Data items
________________

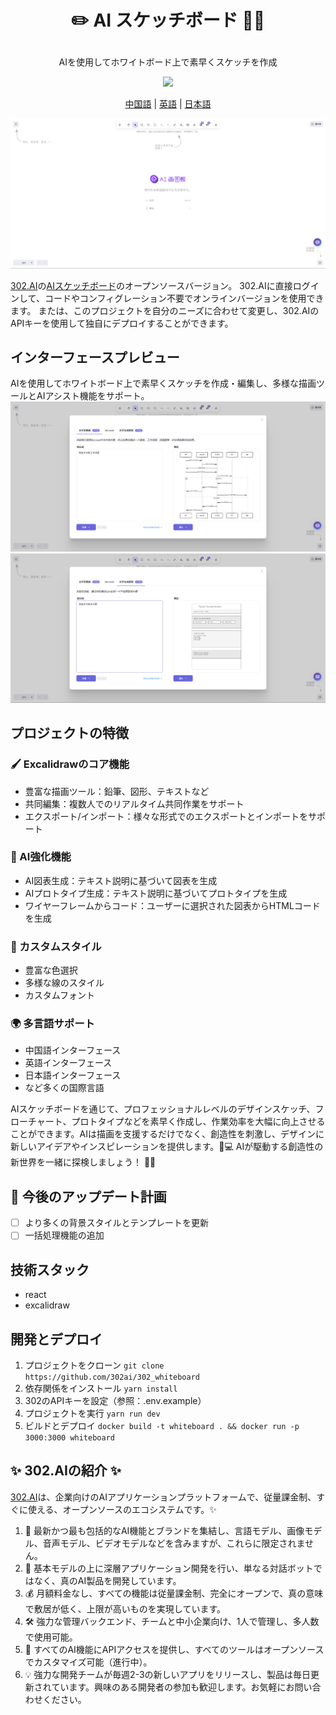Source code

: # <p align="center">✏️ AI スケッチボード 🚀✨</p>
<p align="center">AIを使用してホワイトボード上で素早くスケッチを作成</p>
<p align="center"><a href="https://302.ai/tools/whiteboard/" target="blank"><img src="https://file.302.ai/gpt/imgs/github/302_badge.png" /></a></p >
<p align="center"><a href="README_zh.md">中国語</a> | <a href="README.md">英語</a> | <a href="README_ja.md">日本語</a></p>

![インターフェースプレビュー](docs/画图板.png)

[302.AI](https://302.ai/ja)の[AIスケッチボード](https://302.ai/ja/tools/whiteboard/)のオープンソースバージョン。
302.AIに直接ログインして、コードやコンフィグレーション不要でオンラインバージョンを使用できます。
または、このプロジェクトを自分のニーズに合わせて変更し、302.AIのAPIキーを使用して独自にデプロイすることができます。

## インターフェースプレビュー
AIを使用してホワイトボード上で素早くスケッチを作成・編集し、多様な描画ツールとAIアシスト機能をサポート。
![インターフェースプレビュー](docs/画图版1.png)
![インターフェースプレビュー](docs/画图板2.png)

## プロジェクトの特徴
### 🖌️ Excalidrawのコア機能
   - 豊富な描画ツール：鉛筆、図形、テキストなど
   - 共同編集：複数人でのリアルタイム共同作業をサポート
   - エクスポート/インポート：様々な形式でのエクスポートとインポートをサポート

### 🤖 AI強化機能
   - AI図表生成：テキスト説明に基づいて図表を生成
   - AIプロトタイプ生成：テキスト説明に基づいてプロトタイプを生成
   - ワイヤーフレームからコード：ユーザーに選択された図表からHTMLコードを生成

### 🎨 カスタムスタイル
   - 豊富な色選択
   - 多様な線のスタイル
   - カスタムフォント

### 🌍 多言語サポート
  - 中国語インターフェース
  - 英語インターフェース
  - 日本語インターフェース
  - など多くの国際言語

AIスケッチボードを通じて、プロフェッショナルレベルのデザインスケッチ、フローチャート、プロトタイプなどを素早く作成し、作業効率を大幅に向上させることができます。AIは描画を支援するだけでなく、創造性を刺激し、デザインに新しいアイデアやインスピレーションを提供します。🎉💻 AIが駆動する創造性の新世界を一緒に探検しましょう！ 🌟🚀

## 🚩 今後のアップデート計画
- [ ] より多くの背景スタイルとテンプレートを更新
- [ ] 一括処理機能の追加

## 技術スタック
- react
- excalidraw

## 開発とデプロイ
1. プロジェクトをクローン `git clone https://github.com/302ai/302_whiteboard`
2. 依存関係をインストール `yarn install`
3. 302のAPIキーを設定（参照：.env.example）
4. プロジェクトを実行 `yarn run dev`
5. ビルドとデプロイ `docker build -t whiteboard . && docker run -p 3000:3000 whiteboard`

## ✨ 302.AIの紹介 ✨
[302.AI](https://302.ai/ja)は、企業向けのAIアプリケーションプラットフォームで、従量課金制、すぐに使える、オープンソースのエコシステムです。✨
1. 🧠 最新かつ最も包括的なAI機能とブランドを集結し、言語モデル、画像モデル、音声モデル、ビデオモデルなどを含みますが、これらに限定されません。
2. 🚀 基本モデルの上に深層アプリケーション開発を行い、単なる対話ボットではなく、真のAI製品を開発しています。
3. 💰 月額料金なし、すべての機能は従量課金制、完全にオープンで、真の意味で敷居が低く、上限が高いものを実現しています。
4. 🛠 強力な管理バックエンド、チームと中小企業向け、1人で管理し、多人数で使用可能。
5. 🔗 すべてのAI機能にAPIアクセスを提供し、すべてのツールはオープンソースでカスタマイズ可能（進行中）。
6. 💡 強力な開発チームが毎週2-3の新しいアプリをリリースし、製品は毎日更新されています。興味のある開発者の参加も歓迎します。お気軽にお問い合わせください。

________________

What you are asked to do — Copy out all lines above that include the string "docs".

Reply —
![インターフェースプレビュー](docs/画图板.png)
![インターフェースプレビュー](docs/画图版1.png)
![インターフェースプレビュー](docs/画图板2.png)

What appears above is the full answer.